To do: Quote all entries in full, exactly.

[Saved data entries]

^^^^^^^^^^^^^^^^

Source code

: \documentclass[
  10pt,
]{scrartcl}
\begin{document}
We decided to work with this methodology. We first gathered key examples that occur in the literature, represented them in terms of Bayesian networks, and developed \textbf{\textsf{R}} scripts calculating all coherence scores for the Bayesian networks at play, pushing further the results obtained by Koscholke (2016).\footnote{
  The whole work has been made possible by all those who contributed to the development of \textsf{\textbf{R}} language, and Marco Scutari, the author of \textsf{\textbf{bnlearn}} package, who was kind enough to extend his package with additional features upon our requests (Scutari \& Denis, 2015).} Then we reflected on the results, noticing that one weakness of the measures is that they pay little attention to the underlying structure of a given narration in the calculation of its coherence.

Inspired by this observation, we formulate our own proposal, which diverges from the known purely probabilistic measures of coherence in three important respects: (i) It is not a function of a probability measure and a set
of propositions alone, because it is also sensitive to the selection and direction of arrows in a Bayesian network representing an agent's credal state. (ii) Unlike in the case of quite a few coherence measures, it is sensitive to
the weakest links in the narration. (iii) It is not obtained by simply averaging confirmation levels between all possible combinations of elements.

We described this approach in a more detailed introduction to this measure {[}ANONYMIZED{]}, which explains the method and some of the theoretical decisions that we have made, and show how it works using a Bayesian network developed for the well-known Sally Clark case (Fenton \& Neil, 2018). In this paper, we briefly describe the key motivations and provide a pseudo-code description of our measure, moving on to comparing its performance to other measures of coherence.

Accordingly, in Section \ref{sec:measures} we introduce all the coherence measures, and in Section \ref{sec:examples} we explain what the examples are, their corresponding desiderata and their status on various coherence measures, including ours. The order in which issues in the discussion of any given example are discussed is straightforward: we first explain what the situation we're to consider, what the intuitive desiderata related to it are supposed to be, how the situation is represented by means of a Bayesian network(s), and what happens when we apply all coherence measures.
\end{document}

^^^^^^^^^^^^^^^^

Exercise answer:
Source code

: \documentclass[
  10pt,
]{scrartcl}
\begin{document}
We decided to work with this methodology. We first gathered key examples that occur in the literature, represented them in terms of Bayesian networks, and developed \textbf{\textsf{R}} scripts calculating all coherence scores for the Bayesian networks at play, pushing further the results obtained by Koscholke (2016).\footnote{
  The whole work has been made possible by all those who contributed to the development of \textsf{\textbf{R}} language, and Marco Scutari, the author of \textsf{\textbf{bnlearn}} package, who was kind enough to extend his package with additional features upon our requests (Scutari \& Denis, 2015).} Then we reflected on the results, noticing that one weakness of the measures is that they pay little attention to the underlying structure of a given narration in the calculation of its coherence.

Inspired by this observation, we formulate our own proposal, which diverges from the known purely probabilistic measures of coherence in three important respects: (i) It is not a function of a probability measure and a set
of propositions alone, because it is also sensitive to the selection and direction of arrows in a Bayesian network representing an agent's credal state. (ii) Unlike in the case of quite a few coherence measures, it is sensitive to
the weakest links in the narration. (iii) It is not obtained by simply averaging confirmation levels between all possible combinations of elements.

We described this approach in a more detailed introduction to this measure {[}ANONYMIZED{]}, which explains the method and some of the theoretical decisions that we have made, and show how it works using a Bayesian network developed for the well-known Sally Clark case (Fenton \& Neil, 2018). In this paper, we briefly describe the key motivations and provide a pseudo-code description of our measure, moving on to comparing its performance to other measures of coherence.

Accordingly, in Section \ref{sec:measures} we introduce all the coherence measures, and in Section \ref{sec:examples} we explain what the examples are, their corresponding desiderata and their status on various coherence measures, including ours. The order in which issues in the discussion of any given example are discussed is straightforward: we first explain what the situation we're to consider, what the intuitive desiderata related to it are supposed to be, how the situation is represented by means of a Bayesian network(s), and what happens when we apply all coherence measures.
\end{document}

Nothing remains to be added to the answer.